長下部:入社して最初のプロジェクトだったので、まだWallet Stationの仕様も十分に分かっていなかったことは、当初苦労しましたね。開発に一部加わっていただいた外部の協力会社さんから質問があったときに、自分だけで答えきれないなど苦しい場面はありました。もちろん周りに聞けば教えてもらえただろうと思いますが、なるべく自分自身で仕様をキャッチアップしたいと考えていました。
中嶋:私はエンジニアリングチームのマネジャーと、今回のプロジェクトのPjMという2つの立場で物事を進めていたので、例えばリリースの3カ月ほど前に「技術的負債を解消する」と判断した時、メンバーにどう納得してもらうかに苦慮しました。
もちろんこの判断には、プロダクトの運用コストが割高になるのを避けるという明確な目的があります。でもエンジニアからすると、「なぜ今そんなことするの?」という話だと思うんですよね。相反することを、いかに方向性を示して、皆で同じ方向を見て難しいことにチャレンジしていくかが苦労した部分ではあります。
長下部:Bank Payゲートウェイの統合の話ですよね。
─ Bank Payゲートウェイとはどういうものですか。
長下部:Bank Payという、全国の金融機関が加盟する日本電子決済推進機構が運営する決済サービスがあります。今回のプロジェクトでは、このBank PayとWallet Stationを連携することで、ユーザーが「Coke ON Wallet」へマネーをチャージできるようにしました。
その連携のために必要なアプリケーションが、当社が開発したBank Payゲートウェイです。Wallet Stationとは独立したアプリケーションとして別チームが開発を進めていたのですが、今回の「Coke ON Wallet」の実装を機に、Bank PayゲートウェイをWallet Stationへ統合することにしました。それをかなり終盤にやったんですよね。

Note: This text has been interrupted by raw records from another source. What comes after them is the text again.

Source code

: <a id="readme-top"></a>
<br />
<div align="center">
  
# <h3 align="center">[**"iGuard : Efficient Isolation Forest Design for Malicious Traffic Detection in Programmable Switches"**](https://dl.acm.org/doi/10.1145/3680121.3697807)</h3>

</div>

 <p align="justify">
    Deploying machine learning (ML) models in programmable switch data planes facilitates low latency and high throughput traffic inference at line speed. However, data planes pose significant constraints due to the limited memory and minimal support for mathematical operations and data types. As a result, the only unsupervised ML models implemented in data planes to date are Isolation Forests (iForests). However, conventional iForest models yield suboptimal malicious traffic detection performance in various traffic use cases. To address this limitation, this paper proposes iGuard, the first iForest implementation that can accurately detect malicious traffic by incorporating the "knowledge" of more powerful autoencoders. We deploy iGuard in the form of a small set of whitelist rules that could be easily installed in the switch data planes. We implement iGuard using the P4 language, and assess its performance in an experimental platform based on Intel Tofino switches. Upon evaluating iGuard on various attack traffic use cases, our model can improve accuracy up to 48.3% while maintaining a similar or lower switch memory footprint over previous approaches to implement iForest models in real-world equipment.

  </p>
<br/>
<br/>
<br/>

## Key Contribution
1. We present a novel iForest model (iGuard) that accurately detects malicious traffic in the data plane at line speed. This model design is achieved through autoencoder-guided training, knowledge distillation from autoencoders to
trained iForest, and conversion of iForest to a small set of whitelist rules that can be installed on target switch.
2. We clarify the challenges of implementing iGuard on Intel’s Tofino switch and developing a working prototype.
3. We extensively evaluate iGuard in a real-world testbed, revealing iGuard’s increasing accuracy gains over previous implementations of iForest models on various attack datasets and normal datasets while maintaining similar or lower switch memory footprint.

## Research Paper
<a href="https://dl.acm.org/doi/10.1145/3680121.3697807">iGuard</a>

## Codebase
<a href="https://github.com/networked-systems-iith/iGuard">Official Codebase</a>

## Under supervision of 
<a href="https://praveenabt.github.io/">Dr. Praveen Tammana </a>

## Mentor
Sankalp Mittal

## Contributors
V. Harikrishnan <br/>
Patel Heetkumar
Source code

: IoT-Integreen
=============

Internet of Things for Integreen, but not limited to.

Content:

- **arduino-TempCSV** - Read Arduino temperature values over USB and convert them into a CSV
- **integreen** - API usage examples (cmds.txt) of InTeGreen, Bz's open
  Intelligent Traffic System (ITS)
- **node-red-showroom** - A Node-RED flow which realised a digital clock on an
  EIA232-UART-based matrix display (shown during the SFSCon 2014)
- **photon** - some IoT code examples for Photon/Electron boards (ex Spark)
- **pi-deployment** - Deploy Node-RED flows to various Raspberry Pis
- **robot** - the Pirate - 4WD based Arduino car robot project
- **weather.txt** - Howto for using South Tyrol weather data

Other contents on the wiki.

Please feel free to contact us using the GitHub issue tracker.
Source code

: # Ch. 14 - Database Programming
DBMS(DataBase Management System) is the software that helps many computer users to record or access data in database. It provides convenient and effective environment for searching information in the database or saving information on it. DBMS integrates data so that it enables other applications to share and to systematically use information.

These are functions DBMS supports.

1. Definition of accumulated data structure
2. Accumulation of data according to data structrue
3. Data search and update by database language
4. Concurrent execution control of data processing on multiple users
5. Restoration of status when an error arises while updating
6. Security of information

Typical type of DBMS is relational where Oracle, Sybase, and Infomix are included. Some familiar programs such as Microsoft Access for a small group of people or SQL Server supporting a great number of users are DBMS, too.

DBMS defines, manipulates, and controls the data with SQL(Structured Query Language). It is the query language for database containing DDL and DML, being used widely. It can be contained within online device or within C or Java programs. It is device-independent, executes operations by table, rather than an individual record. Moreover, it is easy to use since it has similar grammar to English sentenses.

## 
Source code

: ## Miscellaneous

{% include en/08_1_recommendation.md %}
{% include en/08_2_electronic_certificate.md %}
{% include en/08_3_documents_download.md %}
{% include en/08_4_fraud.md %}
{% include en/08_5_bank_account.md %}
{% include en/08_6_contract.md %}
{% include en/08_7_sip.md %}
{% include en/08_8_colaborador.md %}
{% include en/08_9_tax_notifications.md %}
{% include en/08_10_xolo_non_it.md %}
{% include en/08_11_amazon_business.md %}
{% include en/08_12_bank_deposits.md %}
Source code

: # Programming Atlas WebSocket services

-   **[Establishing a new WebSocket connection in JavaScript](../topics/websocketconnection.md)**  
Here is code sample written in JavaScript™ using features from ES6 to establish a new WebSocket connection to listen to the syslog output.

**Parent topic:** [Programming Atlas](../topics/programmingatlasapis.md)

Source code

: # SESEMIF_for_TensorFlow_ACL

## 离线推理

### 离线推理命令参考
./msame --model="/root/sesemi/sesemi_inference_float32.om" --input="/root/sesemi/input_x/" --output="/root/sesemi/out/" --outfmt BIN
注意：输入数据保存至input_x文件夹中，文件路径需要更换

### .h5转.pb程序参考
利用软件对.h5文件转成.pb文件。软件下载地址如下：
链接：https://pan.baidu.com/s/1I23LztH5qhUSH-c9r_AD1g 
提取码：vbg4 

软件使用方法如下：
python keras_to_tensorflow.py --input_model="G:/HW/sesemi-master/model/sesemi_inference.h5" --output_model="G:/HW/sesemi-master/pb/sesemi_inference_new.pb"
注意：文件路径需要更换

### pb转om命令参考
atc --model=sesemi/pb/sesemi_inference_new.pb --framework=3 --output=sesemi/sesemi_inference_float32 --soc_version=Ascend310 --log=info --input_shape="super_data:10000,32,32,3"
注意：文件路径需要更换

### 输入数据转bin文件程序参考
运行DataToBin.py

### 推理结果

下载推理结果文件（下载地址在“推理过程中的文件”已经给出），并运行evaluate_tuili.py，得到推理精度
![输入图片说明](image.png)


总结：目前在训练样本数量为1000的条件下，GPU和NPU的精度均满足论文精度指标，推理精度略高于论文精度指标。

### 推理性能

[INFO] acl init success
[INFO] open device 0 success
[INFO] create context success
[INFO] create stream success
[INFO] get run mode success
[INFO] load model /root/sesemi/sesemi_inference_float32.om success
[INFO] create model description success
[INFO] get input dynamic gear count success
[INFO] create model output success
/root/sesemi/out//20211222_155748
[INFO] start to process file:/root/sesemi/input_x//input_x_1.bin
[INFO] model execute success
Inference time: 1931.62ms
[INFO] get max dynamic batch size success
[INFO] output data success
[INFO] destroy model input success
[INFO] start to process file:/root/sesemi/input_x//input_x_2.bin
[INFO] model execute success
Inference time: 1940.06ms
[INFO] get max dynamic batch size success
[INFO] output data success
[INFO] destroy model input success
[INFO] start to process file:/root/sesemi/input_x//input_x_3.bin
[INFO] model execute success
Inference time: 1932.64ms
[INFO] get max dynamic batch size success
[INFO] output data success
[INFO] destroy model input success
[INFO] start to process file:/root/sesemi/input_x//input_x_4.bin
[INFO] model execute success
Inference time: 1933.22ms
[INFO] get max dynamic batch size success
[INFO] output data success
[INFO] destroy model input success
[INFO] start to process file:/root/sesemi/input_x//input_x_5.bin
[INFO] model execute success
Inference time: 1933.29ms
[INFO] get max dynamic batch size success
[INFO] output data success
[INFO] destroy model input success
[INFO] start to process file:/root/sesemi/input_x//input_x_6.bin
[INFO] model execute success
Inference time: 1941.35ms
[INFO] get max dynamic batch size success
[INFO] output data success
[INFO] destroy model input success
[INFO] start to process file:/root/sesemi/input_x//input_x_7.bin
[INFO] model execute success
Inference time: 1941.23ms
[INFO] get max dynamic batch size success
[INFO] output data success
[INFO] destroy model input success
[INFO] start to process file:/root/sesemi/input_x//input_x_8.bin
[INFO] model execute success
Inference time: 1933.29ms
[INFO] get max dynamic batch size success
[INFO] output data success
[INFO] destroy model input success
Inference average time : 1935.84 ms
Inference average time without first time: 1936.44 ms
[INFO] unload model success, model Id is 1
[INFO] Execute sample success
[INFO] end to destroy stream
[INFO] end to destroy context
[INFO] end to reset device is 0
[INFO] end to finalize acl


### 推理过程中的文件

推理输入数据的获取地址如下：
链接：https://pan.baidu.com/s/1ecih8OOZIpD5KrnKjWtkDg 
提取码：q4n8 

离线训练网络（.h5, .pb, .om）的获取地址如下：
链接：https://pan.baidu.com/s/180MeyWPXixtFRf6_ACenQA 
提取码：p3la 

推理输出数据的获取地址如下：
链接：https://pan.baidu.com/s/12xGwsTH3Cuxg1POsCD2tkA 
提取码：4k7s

中嶋:この統合の目的も、処理性能に関わっています。また少し先を見越すと、我々は自社プロダクトとして運用していくわけですから、余計なアプリケーションが間に入っているとその分インフラのコストがかかってしまいます。事業としてのフィジビリティを担保するために、コスト面も統合の理由の1つでした。
─ 長下部さんも「なぜ今そんなことするの?」という心境だったのでしょうか。
長下部:どうでしょう?(笑)どっちもですかね。我々は自社プロダクトを作っている以上、その時々の導入プロジェクトのゴールを見据えると同時に、自分たちのプロダクトをより良いものにしていく視点も持たなければなりません。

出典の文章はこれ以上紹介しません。